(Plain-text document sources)
########################################

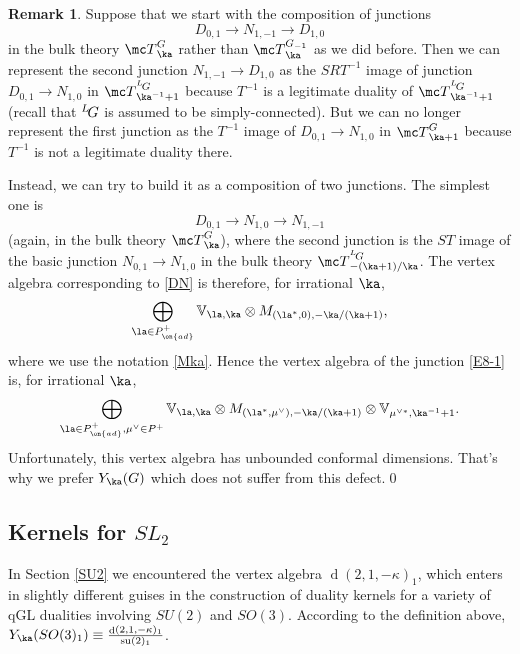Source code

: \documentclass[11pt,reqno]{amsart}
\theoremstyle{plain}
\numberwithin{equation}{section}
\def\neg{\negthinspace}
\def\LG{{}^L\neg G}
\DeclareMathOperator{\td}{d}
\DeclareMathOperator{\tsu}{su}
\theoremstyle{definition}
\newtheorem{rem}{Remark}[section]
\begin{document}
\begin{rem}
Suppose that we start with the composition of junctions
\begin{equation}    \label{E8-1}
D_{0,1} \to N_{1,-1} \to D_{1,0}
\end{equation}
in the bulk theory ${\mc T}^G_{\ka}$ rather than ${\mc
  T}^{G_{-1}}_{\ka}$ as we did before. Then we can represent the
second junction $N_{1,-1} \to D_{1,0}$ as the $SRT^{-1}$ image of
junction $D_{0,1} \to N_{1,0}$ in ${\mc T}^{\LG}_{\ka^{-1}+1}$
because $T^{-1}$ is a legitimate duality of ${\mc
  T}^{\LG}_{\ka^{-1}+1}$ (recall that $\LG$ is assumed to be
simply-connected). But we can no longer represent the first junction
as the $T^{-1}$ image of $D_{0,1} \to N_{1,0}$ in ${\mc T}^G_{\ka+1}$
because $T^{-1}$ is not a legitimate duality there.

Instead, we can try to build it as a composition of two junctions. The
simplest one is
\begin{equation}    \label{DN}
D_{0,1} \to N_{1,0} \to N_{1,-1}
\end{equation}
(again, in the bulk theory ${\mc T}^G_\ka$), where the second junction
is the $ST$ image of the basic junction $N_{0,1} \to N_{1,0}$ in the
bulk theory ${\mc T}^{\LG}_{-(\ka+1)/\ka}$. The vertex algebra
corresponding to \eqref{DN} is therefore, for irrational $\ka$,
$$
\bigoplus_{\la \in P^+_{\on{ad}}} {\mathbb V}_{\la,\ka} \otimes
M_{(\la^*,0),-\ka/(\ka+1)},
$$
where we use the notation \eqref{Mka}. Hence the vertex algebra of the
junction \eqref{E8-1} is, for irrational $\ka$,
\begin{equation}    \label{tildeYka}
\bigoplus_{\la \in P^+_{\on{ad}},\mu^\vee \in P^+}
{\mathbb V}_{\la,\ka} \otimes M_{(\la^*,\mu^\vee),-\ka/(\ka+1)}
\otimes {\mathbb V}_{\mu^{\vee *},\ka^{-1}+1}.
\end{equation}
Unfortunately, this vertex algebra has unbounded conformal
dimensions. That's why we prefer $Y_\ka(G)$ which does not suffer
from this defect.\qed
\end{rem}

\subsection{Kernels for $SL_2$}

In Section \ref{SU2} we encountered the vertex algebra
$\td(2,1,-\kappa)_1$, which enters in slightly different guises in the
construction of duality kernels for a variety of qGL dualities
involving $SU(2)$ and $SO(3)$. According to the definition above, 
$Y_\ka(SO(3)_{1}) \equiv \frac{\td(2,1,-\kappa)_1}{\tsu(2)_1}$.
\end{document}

########################################

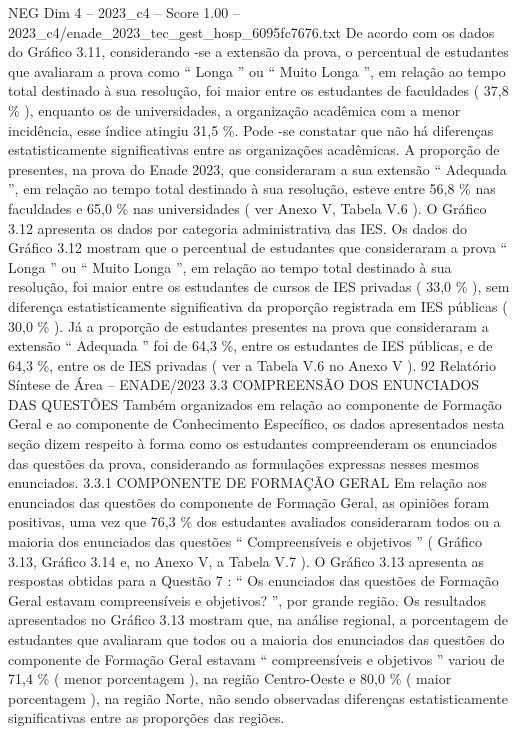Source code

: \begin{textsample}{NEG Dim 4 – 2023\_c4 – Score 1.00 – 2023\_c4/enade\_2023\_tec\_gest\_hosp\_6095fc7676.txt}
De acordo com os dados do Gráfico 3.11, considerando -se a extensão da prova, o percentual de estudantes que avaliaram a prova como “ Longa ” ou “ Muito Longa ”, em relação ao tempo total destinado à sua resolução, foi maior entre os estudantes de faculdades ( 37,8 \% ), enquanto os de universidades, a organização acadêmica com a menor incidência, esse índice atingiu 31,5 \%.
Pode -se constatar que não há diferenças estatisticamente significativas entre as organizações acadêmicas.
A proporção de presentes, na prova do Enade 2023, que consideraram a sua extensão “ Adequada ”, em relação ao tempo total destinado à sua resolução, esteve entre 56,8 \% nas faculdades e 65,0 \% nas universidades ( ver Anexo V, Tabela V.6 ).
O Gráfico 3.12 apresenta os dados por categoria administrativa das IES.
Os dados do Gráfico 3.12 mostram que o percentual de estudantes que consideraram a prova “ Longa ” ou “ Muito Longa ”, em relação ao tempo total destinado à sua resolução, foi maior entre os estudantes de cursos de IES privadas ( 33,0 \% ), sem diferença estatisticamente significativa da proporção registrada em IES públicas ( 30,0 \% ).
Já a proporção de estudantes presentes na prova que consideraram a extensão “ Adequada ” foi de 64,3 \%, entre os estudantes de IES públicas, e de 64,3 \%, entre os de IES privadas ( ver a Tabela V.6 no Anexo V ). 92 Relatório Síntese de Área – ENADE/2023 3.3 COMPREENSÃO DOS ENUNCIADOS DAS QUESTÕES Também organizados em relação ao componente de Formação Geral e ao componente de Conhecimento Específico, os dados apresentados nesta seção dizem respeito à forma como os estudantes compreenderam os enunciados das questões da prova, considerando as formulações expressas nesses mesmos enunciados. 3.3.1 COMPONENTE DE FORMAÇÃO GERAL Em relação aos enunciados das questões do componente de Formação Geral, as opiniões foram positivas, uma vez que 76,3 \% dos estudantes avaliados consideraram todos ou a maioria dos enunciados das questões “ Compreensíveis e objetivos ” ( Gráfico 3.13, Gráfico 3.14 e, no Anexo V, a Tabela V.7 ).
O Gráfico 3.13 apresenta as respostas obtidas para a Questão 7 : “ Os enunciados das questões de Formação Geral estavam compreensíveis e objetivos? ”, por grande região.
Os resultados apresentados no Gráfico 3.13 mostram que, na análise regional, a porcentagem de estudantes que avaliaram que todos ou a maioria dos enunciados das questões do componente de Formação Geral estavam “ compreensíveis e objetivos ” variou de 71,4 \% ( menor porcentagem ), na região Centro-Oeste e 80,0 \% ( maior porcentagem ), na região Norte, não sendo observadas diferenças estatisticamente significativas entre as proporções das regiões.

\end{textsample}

########################################

From the records above, tally every line that includes the word "destinado" and reply with the total by itself.

3